Imagine if you were asked to design a memorial for the victims of the Salem Witch Trial. Sounds like a Bartlett student project you saw on Bustler, right? Now a similar project is becoming a reality, thanks to the spiritual den leader of architecture, Mr. Peter Zumthor.
Details and VIDEO after the jump.
The design memorial to the victims of 17th-century witch trials in Vardø, Norway is the result of a dream collaboration between Pritzker Prize laureate Peter Zumthor and the late, great artist Louise Bourgeois. The site at Steilneset, Varanger is nestled between chilly black waters and sheltered birch forests under an seemingly eternal grey sky — a brooding, solitary landscape borne out of a Bergman film and befitting the work of both the architect and artist.
Video via Architectural Record and McGraw-Hill Construction.
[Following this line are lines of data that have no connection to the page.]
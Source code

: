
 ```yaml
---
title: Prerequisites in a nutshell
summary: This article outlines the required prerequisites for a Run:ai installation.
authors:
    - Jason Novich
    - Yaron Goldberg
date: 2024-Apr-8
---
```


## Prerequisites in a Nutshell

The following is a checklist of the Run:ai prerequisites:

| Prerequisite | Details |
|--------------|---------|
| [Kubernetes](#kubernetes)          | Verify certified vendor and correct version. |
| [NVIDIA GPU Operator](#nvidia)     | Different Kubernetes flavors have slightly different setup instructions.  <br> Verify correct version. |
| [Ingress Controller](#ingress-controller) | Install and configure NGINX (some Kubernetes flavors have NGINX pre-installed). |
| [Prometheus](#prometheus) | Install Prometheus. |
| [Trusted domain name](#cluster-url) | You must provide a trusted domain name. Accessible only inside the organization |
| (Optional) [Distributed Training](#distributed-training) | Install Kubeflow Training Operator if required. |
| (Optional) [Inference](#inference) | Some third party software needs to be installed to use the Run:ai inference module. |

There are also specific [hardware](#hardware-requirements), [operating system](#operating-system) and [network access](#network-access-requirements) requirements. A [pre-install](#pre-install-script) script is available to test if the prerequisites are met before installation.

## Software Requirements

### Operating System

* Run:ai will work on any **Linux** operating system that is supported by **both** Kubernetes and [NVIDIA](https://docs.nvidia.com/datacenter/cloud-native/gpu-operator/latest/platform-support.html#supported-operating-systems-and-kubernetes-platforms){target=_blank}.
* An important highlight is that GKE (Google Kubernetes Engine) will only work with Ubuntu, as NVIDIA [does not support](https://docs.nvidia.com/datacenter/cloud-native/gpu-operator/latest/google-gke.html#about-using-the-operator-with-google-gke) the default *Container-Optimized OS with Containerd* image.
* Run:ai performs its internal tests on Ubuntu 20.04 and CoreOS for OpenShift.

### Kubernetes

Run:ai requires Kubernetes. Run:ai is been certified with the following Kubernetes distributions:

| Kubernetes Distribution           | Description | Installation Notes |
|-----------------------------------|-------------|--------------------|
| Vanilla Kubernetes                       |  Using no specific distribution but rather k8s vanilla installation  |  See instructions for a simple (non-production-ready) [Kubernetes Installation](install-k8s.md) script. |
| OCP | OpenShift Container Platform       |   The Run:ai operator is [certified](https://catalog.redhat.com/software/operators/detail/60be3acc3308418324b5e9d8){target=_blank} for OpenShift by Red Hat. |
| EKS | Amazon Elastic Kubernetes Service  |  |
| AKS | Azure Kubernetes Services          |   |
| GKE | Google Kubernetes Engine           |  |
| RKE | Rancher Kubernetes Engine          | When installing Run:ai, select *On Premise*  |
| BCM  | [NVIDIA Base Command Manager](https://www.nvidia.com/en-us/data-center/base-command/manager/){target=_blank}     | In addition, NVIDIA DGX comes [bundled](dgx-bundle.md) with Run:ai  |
Zumthor designed the a 400-foot-long wood pile structure, in which a “long textiled space” of silk sheets stretched taut over wood houses an information centre with illuminated windows, each one dedicated to one of the 91 victims of the trials. Bourgeois situated her contribution nearby in a small, circular glass and steel structure, also by Zumthor, an installation consisting of a desk chair entombed in a small concrete pit with a gas flame set alight on top. Directly above, seven oval mirrors reflect the visuals ad infinitum.
ArtInfo conducted an interview with Zumthor in February asking him to comment on the nature of his collaborative effort with Bourgeois and the different meanings they each imbued in their respective works. On working with the artist, Zumthor remarked: “I had my idea, I sent it to her, she liked it, and she came up with her idea, reacted to my idea, then I offered to abandon my idea and to do only hers, and she said, ‘No, please stay.’ So, the result is really about two things — there is a line, which is mine, and a dot, which is hers… Louise’s installation is more about the burning and the aggression, and my installation is more about the life and the emotions [of the victims].”
(More on the ties that bind art and architecture in our Olafur Eliasson post from yesterday.)
The project is part of an initiative by the Norwegian Public Roads Administration in a campaign to develop roadside amenities that will dot the thoroughfares snaking through the country’s diverse terrain. Over 200 projects have been completed, with Zumthor being the only foreign participant to contribute two projects.